Concerning type b) which is used for relatively large areas, the elements which causes erosion is not attributed to the individual processes but to the integrated processes, for example the inclination and length of the slope, the condition of the vegetation on the ground, and so on. Among them, the Universal Soil Loss Equation (USLE) is the most well-known model and has been modified to adopt to many actual cases.
Proposal of the Soil and Water Flow Model
3.1 Overview of the model
The objectives of the proposed model are as follows :
- to utilize Remote Sensing data effectively, and
- to present the relationship between vegetation change and soil erosion
Raster format is adopted in order to satisfy the first objective. Test area is also divided into grids to match them. It is assumed that soil and water move to the grid which is the lowest of the eight neighboring ones per a unit time(3). This method enables to simulate the movement easily, but it is difficult to perfectly realize the increase of the velocity corresponding to the increase of the flow quantity, as shown by Manning’s Formula and so on. The proposed model will be divided into two submodels which are for soil and for water.
Vegetation influences soil erosion mainly in two ways. One is water retention effect at the roots of plants, which influences rill and gully erosion it is taken into consideration in the model to meet the second objective. The other is natural canopy effect that leaves and branches interfere with rain’s strike on the ground, which influences splash and sheet erosion. However, the amount of eroded soil because of splash and sheet erosion is usually relatively small.

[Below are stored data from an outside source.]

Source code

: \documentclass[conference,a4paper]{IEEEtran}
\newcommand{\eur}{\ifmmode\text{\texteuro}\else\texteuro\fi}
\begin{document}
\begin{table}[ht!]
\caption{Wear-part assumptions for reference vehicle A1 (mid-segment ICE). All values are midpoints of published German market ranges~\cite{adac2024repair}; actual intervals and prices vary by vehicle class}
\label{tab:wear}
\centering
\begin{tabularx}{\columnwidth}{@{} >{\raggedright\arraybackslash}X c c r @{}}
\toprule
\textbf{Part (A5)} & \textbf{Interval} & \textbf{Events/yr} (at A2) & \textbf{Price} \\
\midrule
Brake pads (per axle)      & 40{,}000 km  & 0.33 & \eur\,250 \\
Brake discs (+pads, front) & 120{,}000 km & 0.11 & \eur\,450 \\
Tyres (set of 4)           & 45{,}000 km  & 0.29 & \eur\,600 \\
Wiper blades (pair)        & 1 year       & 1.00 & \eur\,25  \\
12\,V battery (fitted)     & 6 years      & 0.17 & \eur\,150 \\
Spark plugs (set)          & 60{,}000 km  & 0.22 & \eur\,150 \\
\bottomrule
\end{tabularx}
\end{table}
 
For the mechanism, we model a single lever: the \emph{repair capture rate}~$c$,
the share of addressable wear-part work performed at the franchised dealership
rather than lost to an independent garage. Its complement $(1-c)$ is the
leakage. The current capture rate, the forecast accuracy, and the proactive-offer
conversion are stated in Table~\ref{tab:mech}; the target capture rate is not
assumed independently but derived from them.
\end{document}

Therefore a substitutive method may be applicable, for example to incorporate a certain portion of rainfall into inflow volume previously and regard the rest as “appropriate” rainfall.
3.2 The Submodel for Water Flow
The outline of the submodel for water is shown in Figure 1. This figure describes the movement of water and soil at one grid and one step. “Standard” total outflow means the outflow volume presumed for a certain “standard” inclination when the flowing destination after this step has not been determined yet. The bold solid arrows mean the flow of water.

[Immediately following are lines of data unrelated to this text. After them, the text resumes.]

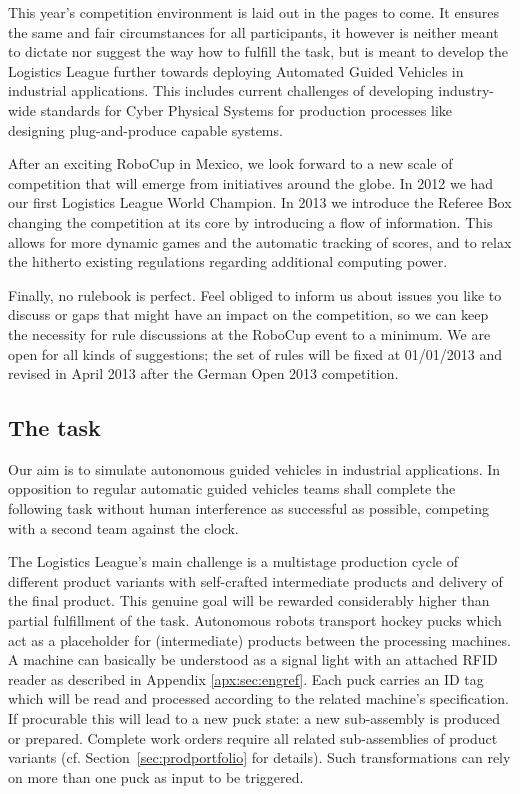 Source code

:\documentclass[12pt,twoside]{article}
\newcommand{\refsec}[1]{Section~\ref{#1}}
\begin{document}
This year's competition environment is laid out in the pages to come.
It ensures the same and fair circumstances for all participants, it
however is neither meant to dictate nor suggest the way how to fulfill
the task, but is meant to develop the Logistics League further towards
deploying Automated Guided Vehicles in industrial applications. This
includes current challenges of developing industry-wide standards for
Cyber Physical Systems for production processes like designing
plug-and-produce capable systems.

After an exciting RoboCup in Mexico, we look forward to a new scale of
competition that will emerge from initiatives around the globe. In
2012 we had our first Logistics League World Champion.  In 2013 we
introduce the Referee Box changing the competition at its core by
introducing a flow of information.  This allows for more dynamic games
and the automatic tracking of scores, and to relax the hitherto
existing regulations regarding additional computing power.

Finally, no rulebook is perfect. Feel obliged to inform us about
issues you like to discuss or gaps that might have an impact on the
competition, so we can keep the necessity for rule discussions at the
RoboCup event to a minimum. We are open for all kinds of suggestions;
the set of rules will be fixed at 01/01/2013 and revised in April 2013
after the German Open 2013 competition.

\subsection{The task}
\label{sec:task}

Our aim is to simulate autonomous guided vehicles in industrial
applications. In opposition to regular automatic guided vehicles teams
shall complete the following task without human interference as
successful as possible, competing with a second team against the
clock.

The Logistics League's main challenge is a multistage production
cycle of different product variants with self-crafted intermediate
products and delivery of the final product. This genuine goal will be
rewarded considerably higher than partial fulfillment of the task.
Autonomous robots transport hockey pucks which act as a placeholder
for (intermediate) products between the processing machines. A machine
can basically be understood as a signal light with an attached RFID
reader as described in Appendix \ref{apx:sec:engref}. Each puck
carries an ID tag which will be read and processed according to the
related machine's specification. If procurable this will lead to a new
puck state: a new sub-assembly is produced or prepared. Complete
work orders require all related sub-assemblies of product variants (cf.
\refsec{sec:prodportfolio} for details). Such transformations can rely
on more than one puck as input to be triggered.
\end{document}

As described above, the flowing direction will be selected from eight neighboring grids. If the selected grid which is of course the lowest of eight ones, is still higher than the central grid, it is assumed that water is accumulated on the surface of the central grid until its volume excesses the product of the grid area and height difference.
3.3 The Submodel for Soil Flow
The outline of the submodel for soil flow is also shown in Figure 1. The flow of soil is described as the bold broken arrows. A remarkable thing is that the quantity of soil outflow is mainly determined by the water outflow. Therefore, the submodel is dependent upon the water submodel.
Figure 1 The Outline of the Proposed Model
3.4 The Whole Model
The whole model is constructed by means of the two submodels adapted to each grid and for computer simulated steps successively.
The mark of ? on figure 1 means the need of empiric equations. It will be useful for their assessment to combine experimental data, existing statistic data, digital elevation model (DEM), and Remote Sensing data.
Application
The proposed model is examined at the test area where a large slope failure happened in the Southern Thailand in 1988. Three alternatives related to vegetation are prepared for comparison.
- when existing forest remains all over the area.
- when existing forest remains at the regions which are higher than a certain height (900m in this case) but the others are deforested.
- When all of the area are deforested.